En ce qui concerne les achats d’or par des particuliers ou des investisseurs, on observe une évolution contrastée entre la demande pour des lingots d’or (Bars) en hausse de 20% au premier trimestre et des pièces d’or officielles (Official coins) en recul de 30%. Comment expliquer cet écart? «La différence représente la préférence pour les petits lingots d'or - d'un poids inférieur ou égal à 1 kilogramme - par rapport aux pièces d'or au cours du trimestre. Mais cela peut varier d'un marché à l'autre. Toutefois, l'essentiel est que la demande d'investissement pour les lingots et les pièces d'or reste saine», constate-t-il.

Banques centrales: les marchés émergents mènent la danse

Selon le rapport, les banques centrales ont renforcé leurs stocks d’or à hauteur de 290 tonnes au premier trimestre. Quelles banques centrales achètent le plus d’or actuellement? «Depuis environ 2010, ce sont avant tout les banques centrales issues de pays émergents qui ont conduit le mouvement en matière d’achats. Il s’agit en particulier des banques centrales chinoise, russe, turque ou indienne. Certaines banques centrales de pays développés à l’exemple de la Banque centrale de Singapour ont aussi acheté de l’or mais dans des quantités assez faibles. Dans l’ensemble, il s’agit d’achats provenant de pays largement diversifiés. Maintenant, il faut aussi diversifier entre les banques centrales responsables des achats les plus importantes et celles qui détiennent déjà des stocks considérables. C’est le cas par exemple de la Banque nationale suisse qui n’achète pas d’or mais qui en détient de grandes quantités.

Sorties de fonds du côté des ETF

Les ETF ou les produits similaires ont enregistré des sorties de fonds relativement importantes correspondant à près de 114 tonnes d’or au premier trimestre, le montant les plus important depuis un an à l’exception du troisième trimestre 2023 (sorties de 139 tonnes). «Ces sorties de fonds au premier trimestre sont plutôt inhabituelles. Historiquement, il y a une forte relation entre l’évolution des transactions d’or via des ETF et le prix de l’or. Il est donc difficile de comprendre pourquoi il y a eu d’importantes sorties du côté des ETF alors même que le cours de l’or n’a cessé de progresser au premier trimestre. Une hypothèse est peut-être que beaucoup d’investisseurs dans l’or via des ETF ont préféré prendre leurs bénéfices durant cette période. Néanmoins, si le cours de l’or continue d’évoluer à la hausse, l’intérêt à investir dans l’or via des ETF pourrait probablement reprendre», analyse-t-il.  

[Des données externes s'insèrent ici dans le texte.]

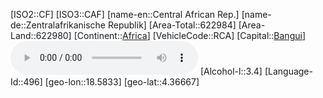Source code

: ﻿---
location: [4.36667,18.5833]
type: Country
tags:
- geo/Country

SpocWebEntityId: 26863
isDeleted: false
confidential: public

---
[ISO2::CF]
[ISO3::CAF]
[name-en::Central African Rep.]
[name-de::Zentralafrikanische Republik]
[Area-Total::622984]
[Area-Land::622980]
[Continent::[Africa](geo/Continent/Africa.md)]
[VehicleCode::RCA]
[Capital::[Bangui](geo/Continent/Africa/Central_African_Rep/Bangui.md)]
![Anthem-Central-african-republic](xLarge/National-Anthem/Anthem-Central-african-republic.mp3)
[Alcohol-l::3.4]
[Language-Id::496]
[geo-lon::18.5833]
[geo-lat::4.36667]

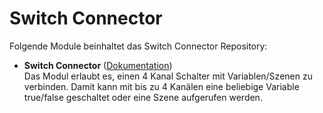 # Switch Connector

Folgende Module beinhaltet das Switch Connector Repository:

- __Switch Connector__ ([Dokumentation](https://github.com/migodev/SwitchConnector/blob/master/SwitchConnector/README.md))  
	Das Modul erlaubt es, einen 4 Kanal Schalter mit Variablen/Szenen zu verbinden. Damit kann mit bis zu 4 Kanälen eine 
	beliebige Variable true/false geschaltet oder eine Szene aufgerufen werden.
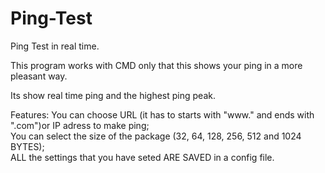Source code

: # Ping-Test
Ping Test in real time.

This program works with CMD only that this shows your ping in a more pleasant way.

Its show real time ping and the highest ping peak.

Features: You can choose URL (it has to starts with "www." and ends with ".com")or IP adress to make ping;    
You can select the size of the package (32, 64, 128, 256, 512 and 1024 BYTES);     
ALL the settings that you have seted ARE SAVED in a config file.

World Gold Council ne formule pas de pronostics à proprement parler au sujet du cours de l’or. Quels sont néanmoins les facteurs qui pourraient le plus influencer sur le cours de l’or ces prochains mois? Pour Krishan Gropaul, il est incroyablement difficile de formuler des pronostics au sujet du cours de l’or. Néanmoins, on peut citer plusieurs paramètres qui ont une influence déterminante, énumère-t-il. «Sur le plan économique, l’évolution de l’inflation a une grande influence aussi sur le cours de l’or. L’inflation a certes reculé ces derniers mois mais il y a une incertitude sur l’évolution à venir. C’est donc un facteur à suivre, d’autant plus que l’inflation sera déterminante pour les décisions prises par les banques centrales ces prochains mois», souligne-t-il.

Sur le plan géopolitique, les facteurs d’incertitude sont nombreux, allant des élections américaines à la guerre en Ukraine en passant par la situation au Moyen-Orient. «En général, un haut niveau d’incertitude est généralement un facteur qui soutient la demande pour l’or», constate Krishan Gopaul.  

Côté offre, il faudra tenir compte de l’extraction minière d’or mais aussi du recyclage. Des prix plus élevés incitent généralement les consommateurs à recycler davantage d’or.